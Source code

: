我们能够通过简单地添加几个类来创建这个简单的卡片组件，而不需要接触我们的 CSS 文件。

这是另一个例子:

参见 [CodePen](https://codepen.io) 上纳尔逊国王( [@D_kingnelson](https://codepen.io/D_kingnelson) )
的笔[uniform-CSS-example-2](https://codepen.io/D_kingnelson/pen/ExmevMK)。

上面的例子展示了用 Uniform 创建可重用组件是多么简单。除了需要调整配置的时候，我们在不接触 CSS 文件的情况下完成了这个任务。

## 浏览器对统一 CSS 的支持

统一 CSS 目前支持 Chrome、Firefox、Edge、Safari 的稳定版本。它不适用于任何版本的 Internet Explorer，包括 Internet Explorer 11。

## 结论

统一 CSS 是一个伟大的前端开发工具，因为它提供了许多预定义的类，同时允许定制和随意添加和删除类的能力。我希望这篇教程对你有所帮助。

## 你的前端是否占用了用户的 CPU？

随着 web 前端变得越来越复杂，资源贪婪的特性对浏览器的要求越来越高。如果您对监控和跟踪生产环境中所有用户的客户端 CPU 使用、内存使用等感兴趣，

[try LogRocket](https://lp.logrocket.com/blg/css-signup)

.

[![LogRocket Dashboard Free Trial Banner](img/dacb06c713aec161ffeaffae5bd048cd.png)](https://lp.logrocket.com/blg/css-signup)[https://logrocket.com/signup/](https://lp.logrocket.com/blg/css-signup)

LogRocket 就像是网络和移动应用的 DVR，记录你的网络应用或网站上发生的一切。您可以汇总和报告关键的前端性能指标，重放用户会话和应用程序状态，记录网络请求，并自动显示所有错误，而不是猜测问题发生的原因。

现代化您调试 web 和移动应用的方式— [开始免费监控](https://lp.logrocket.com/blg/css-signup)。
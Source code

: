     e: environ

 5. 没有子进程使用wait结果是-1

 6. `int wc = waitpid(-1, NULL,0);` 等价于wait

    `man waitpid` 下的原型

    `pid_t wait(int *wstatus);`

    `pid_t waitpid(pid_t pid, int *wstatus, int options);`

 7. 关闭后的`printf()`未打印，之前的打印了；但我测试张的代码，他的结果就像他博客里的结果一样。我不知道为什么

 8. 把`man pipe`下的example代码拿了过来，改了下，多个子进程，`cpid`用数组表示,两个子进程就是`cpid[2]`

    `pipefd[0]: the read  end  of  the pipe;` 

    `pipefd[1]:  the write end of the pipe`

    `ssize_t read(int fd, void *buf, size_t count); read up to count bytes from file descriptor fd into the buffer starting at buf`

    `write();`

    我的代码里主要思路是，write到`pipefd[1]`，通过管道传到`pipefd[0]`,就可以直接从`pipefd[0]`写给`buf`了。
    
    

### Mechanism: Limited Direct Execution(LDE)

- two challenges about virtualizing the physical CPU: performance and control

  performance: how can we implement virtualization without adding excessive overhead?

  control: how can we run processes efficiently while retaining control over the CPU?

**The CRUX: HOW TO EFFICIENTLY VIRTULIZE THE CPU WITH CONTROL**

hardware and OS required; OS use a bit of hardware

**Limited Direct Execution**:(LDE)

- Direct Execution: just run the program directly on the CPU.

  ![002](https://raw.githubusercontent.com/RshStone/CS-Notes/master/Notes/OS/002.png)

**Your instructions**
Reproduce the listing above precisely.

**Task output**
Source code

:我们能够通过简单地添加几个类来创建这个简单的卡片组件，而不需要接触我们的 CSS 文件。

这是另一个例子:

参见 [CodePen](https://codepen.io) 上纳尔逊国王( [@D_kingnelson](https://codepen.io/D_kingnelson) )
的笔[uniform-CSS-example-2](https://codepen.io/D_kingnelson/pen/ExmevMK)。

上面的例子展示了用 Uniform 创建可重用组件是多么简单。除了需要调整配置的时候，我们在不接触 CSS 文件的情况下完成了这个任务。

## 浏览器对统一 CSS 的支持

统一 CSS 目前支持 Chrome、Firefox、Edge、Safari 的稳定版本。它不适用于任何版本的 Internet Explorer，包括 Internet Explorer 11。

## 结论

统一 CSS 是一个伟大的前端开发工具，因为它提供了许多预定义的类，同时允许定制和随意添加和删除类的能力。我希望这篇教程对你有所帮助。

## 你的前端是否占用了用户的 CPU？

随着 web 前端变得越来越复杂，资源贪婪的特性对浏览器的要求越来越高。如果您对监控和跟踪生产环境中所有用户的客户端 CPU 使用、内存使用等感兴趣，

[try LogRocket](https://lp.logrocket.com/blg/css-signup)

.

[![LogRocket Dashboard Free Trial Banner](img/dacb06c713aec161ffeaffae5bd048cd.png)](https://lp.logrocket.com/blg/css-signup)[https://logrocket.com/signup/](https://lp.logrocket.com/blg/css-signup)

LogRocket 就像是网络和移动应用的 DVR，记录你的网络应用或网站上发生的一切。您可以汇总和报告关键的前端性能指标，重放用户会话和应用程序状态，记录网络请求，并自动显示所有错误，而不是猜测问题发生的原因。

现代化您调试 web 和移动应用的方式— [开始免费监控](https://lp.logrocket.com/blg/css-signup)。
Source code

:     e: environ

 5. 没有子进程使用wait结果是-1

 6. `int wc = waitpid(-1, NULL,0);` 等价于wait

    `man waitpid` 下的原型

    `pid_t wait(int *wstatus);`

    `pid_t waitpid(pid_t pid, int *wstatus, int options);`

 7. 关闭后的`printf()`未打印，之前的打印了；但我测试张的代码，他的结果就像他博客里的结果一样。我不知道为什么

 8. 把`man pipe`下的example代码拿了过来，改了下，多个子进程，`cpid`用数组表示,两个子进程就是`cpid[2]`

    `pipefd[0]: the read  end  of  the pipe;` 

    `pipefd[1]:  the write end of the pipe`

    `ssize_t read(int fd, void *buf, size_t count); read up to count bytes from file descriptor fd into the buffer starting at buf`

    `write();`

    我的代码里主要思路是，write到`pipefd[1]`，通过管道传到`pipefd[0]`,就可以直接从`pipefd[0]`写给`buf`了。
    
    

### Mechanism: Limited Direct Execution(LDE)

- two challenges about virtualizing the physical CPU: performance and control

  performance: how can we implement virtualization without adding excessive overhead?

  control: how can we run processes efficiently while retaining control over the CPU?

**The CRUX: HOW TO EFFICIENTLY VIRTULIZE THE CPU WITH CONTROL**

hardware and OS required; OS use a bit of hardware

**Limited Direct Execution**:(LDE)

- Direct Execution: just run the program directly on the CPU.

  ![002](https://raw.githubusercontent.com/RshStone/CS-Notes/master/Notes/OS/002.png)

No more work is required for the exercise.